→ Task prompt: From the data below, return all lines holding the string "causa".

→ Stored data entries:
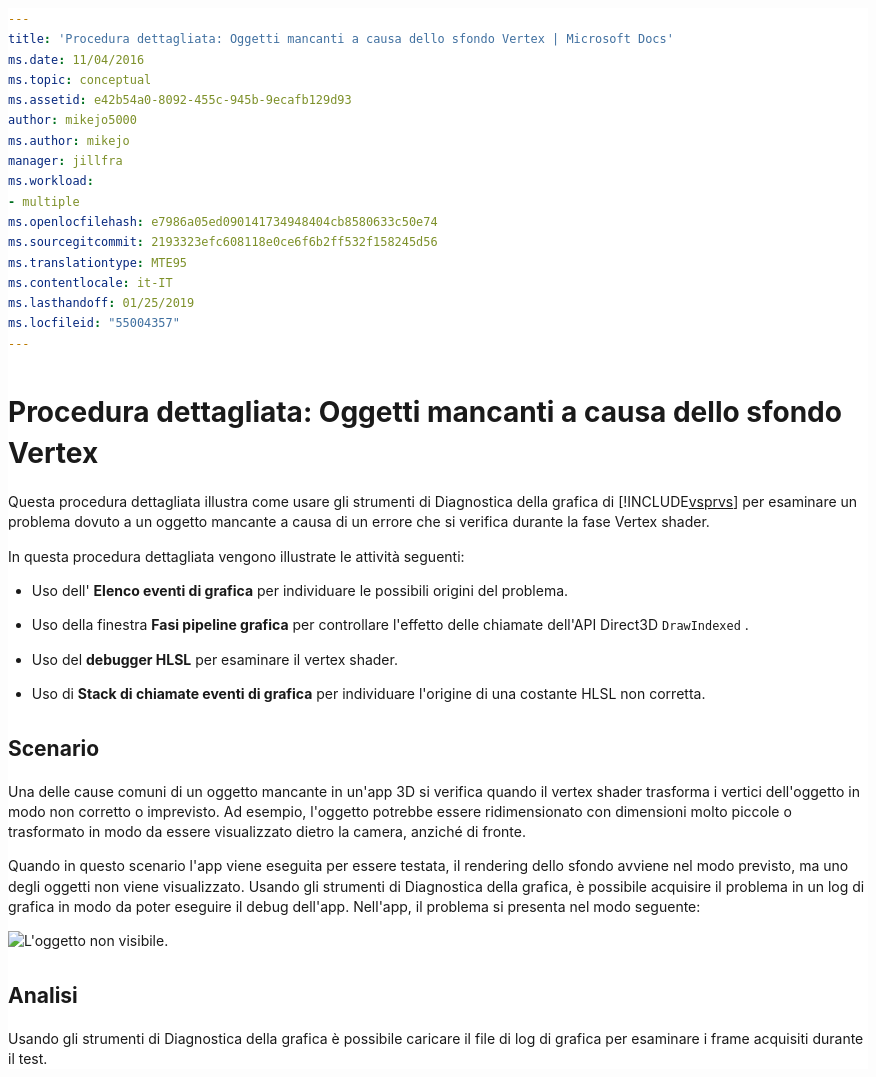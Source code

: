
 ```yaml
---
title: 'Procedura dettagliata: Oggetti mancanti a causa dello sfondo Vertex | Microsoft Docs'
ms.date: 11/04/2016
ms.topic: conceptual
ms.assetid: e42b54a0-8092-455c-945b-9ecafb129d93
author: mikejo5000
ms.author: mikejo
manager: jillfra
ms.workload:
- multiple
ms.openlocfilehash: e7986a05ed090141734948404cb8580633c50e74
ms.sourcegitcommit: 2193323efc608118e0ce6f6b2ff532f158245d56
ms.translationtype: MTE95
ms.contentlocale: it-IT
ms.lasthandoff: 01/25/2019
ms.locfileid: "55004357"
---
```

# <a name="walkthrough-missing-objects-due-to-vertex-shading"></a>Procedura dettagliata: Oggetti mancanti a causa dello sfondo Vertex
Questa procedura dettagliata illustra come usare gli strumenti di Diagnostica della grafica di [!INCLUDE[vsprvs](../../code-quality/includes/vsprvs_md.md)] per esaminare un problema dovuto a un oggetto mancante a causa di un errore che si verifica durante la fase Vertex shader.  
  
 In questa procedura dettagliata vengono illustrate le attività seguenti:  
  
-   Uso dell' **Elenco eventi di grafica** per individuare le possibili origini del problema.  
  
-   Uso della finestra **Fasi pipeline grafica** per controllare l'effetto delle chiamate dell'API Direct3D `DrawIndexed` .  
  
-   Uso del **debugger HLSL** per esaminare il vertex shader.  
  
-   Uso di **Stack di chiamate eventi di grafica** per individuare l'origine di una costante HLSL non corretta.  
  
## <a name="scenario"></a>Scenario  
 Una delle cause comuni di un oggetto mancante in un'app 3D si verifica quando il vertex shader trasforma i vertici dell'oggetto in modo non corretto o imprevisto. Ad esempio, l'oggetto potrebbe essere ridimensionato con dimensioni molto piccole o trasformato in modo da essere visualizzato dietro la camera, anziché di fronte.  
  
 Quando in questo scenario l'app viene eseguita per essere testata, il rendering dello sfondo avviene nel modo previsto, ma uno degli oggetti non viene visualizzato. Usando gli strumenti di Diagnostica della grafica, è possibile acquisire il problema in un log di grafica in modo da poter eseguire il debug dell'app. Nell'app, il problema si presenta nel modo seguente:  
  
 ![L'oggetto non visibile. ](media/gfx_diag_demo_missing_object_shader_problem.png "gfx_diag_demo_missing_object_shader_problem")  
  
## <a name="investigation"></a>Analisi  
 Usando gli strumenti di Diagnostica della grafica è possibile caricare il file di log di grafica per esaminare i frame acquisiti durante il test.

→ Expected answer:
title: 'Procedura dettagliata: Oggetti mancanti a causa dello sfondo Vertex | Microsoft Docs'
# <a name="walkthrough-missing-objects-due-to-vertex-shading"></a>Procedura dettagliata: Oggetti mancanti a causa dello sfondo Vertex
Questa procedura dettagliata illustra come usare gli strumenti di Diagnostica della grafica di [!INCLUDE[vsprvs](../../code-quality/includes/vsprvs_md.md)] per esaminare un problema dovuto a un oggetto mancante a causa di un errore che si verifica durante la fase Vertex shader.  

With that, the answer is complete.